NTA v1.1 provides a completely new UI, workflow and user experience
The additional analytics and findings in NTA v1.1 provide new insights into new or unusual activity on your network. To enable analysts to visualize, understand and investigate what is happening on your networks we’ve created a completely new UI.
The Dashboard
When you pivot into NTA you’ll now see a dashboard showing an overview of your network activity, analytics status, most common / least common applications, communications by country, along with a timeline of your network finding activity and a prioritized table of findings.
From this dashboard, you can drill down into any of the findings listed or click the blue Network Data button in the upper right to pivot into a comprehensive view of all network activity.
Finding detail and drill down
Clicking the Finding ID or arrow on any row in the Findings table on the dashboard will take you into the detailed analytics results and network activity associated with that finding. An NTA finding is associated with a set of IP Addresses and their application activity.
At the top you’ll see a summary of the network connection along with a breakout of the analytics scoring by category for the most significant activity observed for this finding and Mitre ATT&CK sub-techniques when the behavior observed potentially aligns with those techniques. Further down you’ll see a list of flow sessions associated with this finding that show the specifics for each session along with identifiers of the different categories of activity that are deviating for each network session.
Drilling down into the analytics for each network session / flow
Clicking the flow ID or arrow on any of these rows takes you to the detailed analysis of that specific network session.
Here you’ll see a summary of key information associated with this network session along with a timeline of activity. Below the timeline is a table listing the individual flow records for this particular session.
Analytics by Flow Record
Your ability to drill down continues by selecting one of the flow records in the table.
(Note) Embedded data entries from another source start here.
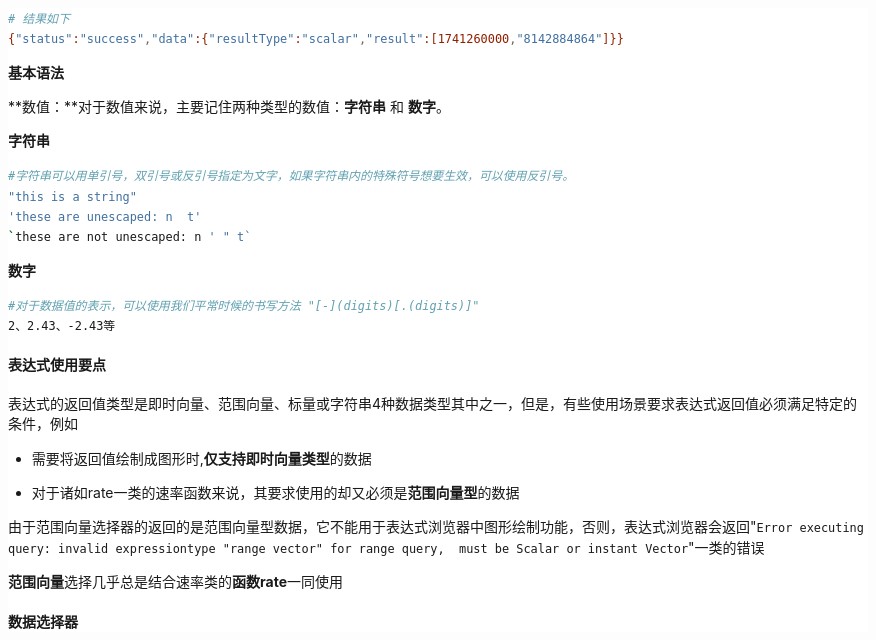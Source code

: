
 ```bash
# 结果如下
{"status":"success","data":{"resultType":"scalar","result":[1741260000,"8142884864"]}}
```





**基本语法**

**数值：**对于数值来说，主要记住两种类型的数值：**字符串** 和 **数字**。

**字符串**

```bash
#字符串可以用单引号，双引号或反引号指定为文字，如果字符串内的特殊符号想要生效，可以使用反引号。
"this is a string"
'these are unescaped: n  t'
`these are not unescaped: n ' " t`
```

**数字**

```bash
#对于数据值的表示，可以使用我们平常时候的书写方法 "[-](digits)[.(digits)]"
2、2.43、-2.43等
```



#### 表达式使用要点

表达式的返回值类型是即时向量、范围向量、标量或字符串4种数据类型其中之一，但是，有些使用场景要求表达式返回值必须满足特定的条件，例如

- 需要将返回值绘制成图形时,**仅支持即时向量类型**的数据

- 对于诸如rate一类的速率函数来说，其要求使用的却又必须是**范围向量型**的数据

由于范围向量选择器的返回的是范围向量型数据，它不能用于表达式浏览器中图形绘制功能，否则，表达式浏览器会返回"`Error executing query: invalid expressiontype "range vector" for range query,  must be Scalar or instant Vector`"一类的错误

**范围向量**选择几乎总是结合速率类的**函数rate**一同使用



#### 数据选择器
Here you’ll see a summary of the activity associated with this flow record and its analytics score, a graph with horizontal bars that show what attributes were considered to be outliers (purple bars) or within their normal ranges but contributing factors in terms of new or unexpected activity (green bars). Below this you’ll see the detailed list of attributes, their values and what the expect set or range of values is based on your network baseline.
Pivot further as part of your investigation
As your investigation continues, you have several options available.
You can select to view your network data in either Network Activity or Analyst Workflow, based on the UI you are using. Or you can broaden your investigation by viewing all data associated with a particular network flow / session by Flow ID, IP, source network or destination network.
Network analysis and threat hunting
For analysis and threat hunting beyond just the findings identified by NTA, clicking on the “View Network Data” button on the dashboard takes you to a comprehensive view of your network activity with powerful options to filter and pivot through what is happening across your networks.
Detecting and responding to network threats on your network
NTA v1.1 adds some amazing new capabilities to the QRadar platform. I would encourage all QRadar customers to download and install NTA as part of your deployment to gain better visibility into what is happening on your network and detect subtle threat activity that could otherwise be missed. And if you don’t currently utilize network flows or QNI data as one of your QRadar data sources, this is a great opportunity to forward flows from your network devices to QRadar or deploy QNI for even deeper network visibility.